Monahan was at Koepka’s wedding in the Turks and Caicos Islands on June 5. Koepka was part of the group from a Rolex outing a week ago in which he was joined by top players – Schaeffler, Jordan Spieth, Justin Thomas – to discuss strong-worded support for the tour.

A week later, he was signed and headed to LIV Golf.

“It was definitely a surprise to me,” said Scheffler, who has the same manager as Koepka. “I was at an event with him last week and he certainly didn’t have that in mind. We were focused on building the PGA Tour and getting people who are here to be together and just chatting. And we’re figuring out how we can help benefit the Tour, so Brooks’ departure was definitely a surprise to us.

The tour will almost double the prize money for the winning-only Sentry Tournament of Champions in Kapalua to $15 million. Invitational events in the Riviera, Bay Hill and Muirfield Village increased from $8 million to $20 million. Two FedEx Cup playoff events increased from $5 million to $20 million. And the Players Championship goes from $5 million to $25 million.

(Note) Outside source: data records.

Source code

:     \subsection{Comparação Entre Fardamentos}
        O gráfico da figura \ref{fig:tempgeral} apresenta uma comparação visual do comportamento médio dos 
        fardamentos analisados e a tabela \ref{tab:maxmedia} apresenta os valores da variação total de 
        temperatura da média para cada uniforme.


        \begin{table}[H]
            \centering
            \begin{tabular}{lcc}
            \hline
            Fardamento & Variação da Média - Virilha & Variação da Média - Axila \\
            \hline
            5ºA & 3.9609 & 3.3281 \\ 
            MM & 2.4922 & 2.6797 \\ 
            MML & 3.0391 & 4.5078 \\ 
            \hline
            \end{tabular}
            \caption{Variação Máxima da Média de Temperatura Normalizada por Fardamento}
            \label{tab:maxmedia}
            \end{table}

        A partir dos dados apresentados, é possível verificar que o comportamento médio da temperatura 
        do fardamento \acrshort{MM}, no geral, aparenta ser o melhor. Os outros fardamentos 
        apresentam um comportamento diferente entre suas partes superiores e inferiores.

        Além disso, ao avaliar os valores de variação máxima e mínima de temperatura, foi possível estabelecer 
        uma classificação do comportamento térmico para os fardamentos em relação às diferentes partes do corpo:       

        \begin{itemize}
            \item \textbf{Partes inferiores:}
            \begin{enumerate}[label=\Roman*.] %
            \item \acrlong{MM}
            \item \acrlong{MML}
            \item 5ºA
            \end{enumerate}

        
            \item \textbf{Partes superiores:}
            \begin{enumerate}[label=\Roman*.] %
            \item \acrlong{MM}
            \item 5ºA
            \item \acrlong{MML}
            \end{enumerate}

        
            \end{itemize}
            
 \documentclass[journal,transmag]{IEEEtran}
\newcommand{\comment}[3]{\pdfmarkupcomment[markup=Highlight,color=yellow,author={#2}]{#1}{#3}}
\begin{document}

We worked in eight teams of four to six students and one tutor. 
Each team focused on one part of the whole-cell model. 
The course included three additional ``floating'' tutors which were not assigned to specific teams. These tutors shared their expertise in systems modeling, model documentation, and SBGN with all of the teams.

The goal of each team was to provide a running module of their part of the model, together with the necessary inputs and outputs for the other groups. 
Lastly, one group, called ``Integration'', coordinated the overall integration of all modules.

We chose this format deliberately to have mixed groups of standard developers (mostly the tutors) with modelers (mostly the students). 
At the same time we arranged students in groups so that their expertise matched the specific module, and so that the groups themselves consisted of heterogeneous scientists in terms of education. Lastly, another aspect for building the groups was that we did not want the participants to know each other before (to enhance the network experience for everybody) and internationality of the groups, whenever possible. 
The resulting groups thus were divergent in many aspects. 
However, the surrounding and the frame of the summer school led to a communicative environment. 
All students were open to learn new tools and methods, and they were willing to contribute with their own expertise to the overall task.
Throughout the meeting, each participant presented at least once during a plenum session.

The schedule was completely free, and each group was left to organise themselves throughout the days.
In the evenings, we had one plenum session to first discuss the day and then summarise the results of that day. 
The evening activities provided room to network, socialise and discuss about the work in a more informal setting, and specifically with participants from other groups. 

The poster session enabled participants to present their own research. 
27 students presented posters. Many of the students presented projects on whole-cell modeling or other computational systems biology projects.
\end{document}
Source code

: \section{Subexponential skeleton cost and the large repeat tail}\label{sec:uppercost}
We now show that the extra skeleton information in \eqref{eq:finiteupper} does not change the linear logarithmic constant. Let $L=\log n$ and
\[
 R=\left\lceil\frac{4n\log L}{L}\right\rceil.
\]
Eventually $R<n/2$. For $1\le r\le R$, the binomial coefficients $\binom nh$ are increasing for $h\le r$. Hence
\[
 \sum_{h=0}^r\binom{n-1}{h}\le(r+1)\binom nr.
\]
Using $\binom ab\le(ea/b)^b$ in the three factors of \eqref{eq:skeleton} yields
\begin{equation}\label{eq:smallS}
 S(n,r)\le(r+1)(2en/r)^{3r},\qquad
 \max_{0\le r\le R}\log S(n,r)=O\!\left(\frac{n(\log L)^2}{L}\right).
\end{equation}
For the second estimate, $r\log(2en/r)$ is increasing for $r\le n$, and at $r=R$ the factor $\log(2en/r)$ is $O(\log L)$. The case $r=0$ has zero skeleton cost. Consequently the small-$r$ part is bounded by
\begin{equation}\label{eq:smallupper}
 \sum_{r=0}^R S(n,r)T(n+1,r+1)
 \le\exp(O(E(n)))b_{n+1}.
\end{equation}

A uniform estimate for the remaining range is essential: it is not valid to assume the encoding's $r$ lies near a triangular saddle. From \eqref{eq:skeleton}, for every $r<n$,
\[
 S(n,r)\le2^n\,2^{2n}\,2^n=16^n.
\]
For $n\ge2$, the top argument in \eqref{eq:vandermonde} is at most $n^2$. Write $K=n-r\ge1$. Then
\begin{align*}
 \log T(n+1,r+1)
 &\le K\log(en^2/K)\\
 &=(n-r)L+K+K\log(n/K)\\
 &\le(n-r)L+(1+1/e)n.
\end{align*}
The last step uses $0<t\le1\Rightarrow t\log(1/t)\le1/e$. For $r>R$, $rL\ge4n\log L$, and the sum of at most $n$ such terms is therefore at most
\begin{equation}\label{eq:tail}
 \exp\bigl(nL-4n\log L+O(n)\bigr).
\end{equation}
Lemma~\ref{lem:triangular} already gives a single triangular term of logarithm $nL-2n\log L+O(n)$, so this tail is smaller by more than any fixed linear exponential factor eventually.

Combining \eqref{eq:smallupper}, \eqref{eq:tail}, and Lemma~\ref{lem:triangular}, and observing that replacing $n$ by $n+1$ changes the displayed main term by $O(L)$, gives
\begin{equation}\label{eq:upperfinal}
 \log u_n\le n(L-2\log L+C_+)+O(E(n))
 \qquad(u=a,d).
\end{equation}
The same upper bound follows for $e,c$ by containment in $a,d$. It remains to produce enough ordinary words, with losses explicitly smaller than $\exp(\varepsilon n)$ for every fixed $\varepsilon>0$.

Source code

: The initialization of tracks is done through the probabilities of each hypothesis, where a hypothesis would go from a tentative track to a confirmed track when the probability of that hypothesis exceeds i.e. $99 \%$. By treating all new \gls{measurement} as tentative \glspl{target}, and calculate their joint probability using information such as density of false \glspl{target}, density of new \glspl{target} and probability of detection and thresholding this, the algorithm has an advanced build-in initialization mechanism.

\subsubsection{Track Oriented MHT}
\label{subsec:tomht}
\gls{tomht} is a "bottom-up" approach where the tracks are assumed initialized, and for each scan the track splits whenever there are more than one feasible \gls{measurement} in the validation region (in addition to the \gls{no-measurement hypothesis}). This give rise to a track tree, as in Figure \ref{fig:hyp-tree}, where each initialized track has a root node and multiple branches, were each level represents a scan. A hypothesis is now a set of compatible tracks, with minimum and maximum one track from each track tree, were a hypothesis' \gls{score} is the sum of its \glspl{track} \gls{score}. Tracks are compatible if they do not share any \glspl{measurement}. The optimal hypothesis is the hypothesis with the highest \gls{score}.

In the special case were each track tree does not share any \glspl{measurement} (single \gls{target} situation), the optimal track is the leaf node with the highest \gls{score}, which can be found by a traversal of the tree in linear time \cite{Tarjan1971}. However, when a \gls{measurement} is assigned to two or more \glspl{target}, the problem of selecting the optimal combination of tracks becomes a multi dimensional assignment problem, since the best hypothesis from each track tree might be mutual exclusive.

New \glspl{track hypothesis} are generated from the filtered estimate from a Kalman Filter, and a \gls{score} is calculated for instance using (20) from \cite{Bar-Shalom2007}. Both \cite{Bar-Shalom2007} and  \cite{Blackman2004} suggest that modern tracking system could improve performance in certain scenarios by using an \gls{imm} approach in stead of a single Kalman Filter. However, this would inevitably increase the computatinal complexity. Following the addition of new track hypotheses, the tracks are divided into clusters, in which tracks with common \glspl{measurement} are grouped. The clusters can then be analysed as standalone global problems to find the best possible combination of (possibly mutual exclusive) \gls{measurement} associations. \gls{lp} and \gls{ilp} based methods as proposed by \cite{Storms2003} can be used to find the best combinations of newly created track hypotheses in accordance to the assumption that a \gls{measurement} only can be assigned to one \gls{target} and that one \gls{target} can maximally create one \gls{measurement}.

This is an increase of just over $50 million in prize money, or roughly what Johnson receives annually as a signing fee for the LIV golf series, and the $25 million in prize money he and the others each event before. compete for.

That’s the arms race Monahan and the PGA Tour are facing, though it still has the top 15 players in the world rankings on its side, a core group speaking more strongly.

Still, some may have a price.

Koepka apparently did, and McIlroy cited him as another player who went back on his word. Two years earlier, Koepka was second only to McIlroy in denouncing the concept of a 48-man league.

“Am I surprised? Yes, because of what he said earlier,” McIlroy said. “I guess that’s why I’m surprised by a lot of these people because they say one thing and then they do another. I don’t know if it’s for legal reasons or if they can’t… I don’t know.” But saying one thing and then doing another is a very duplicity on their part.”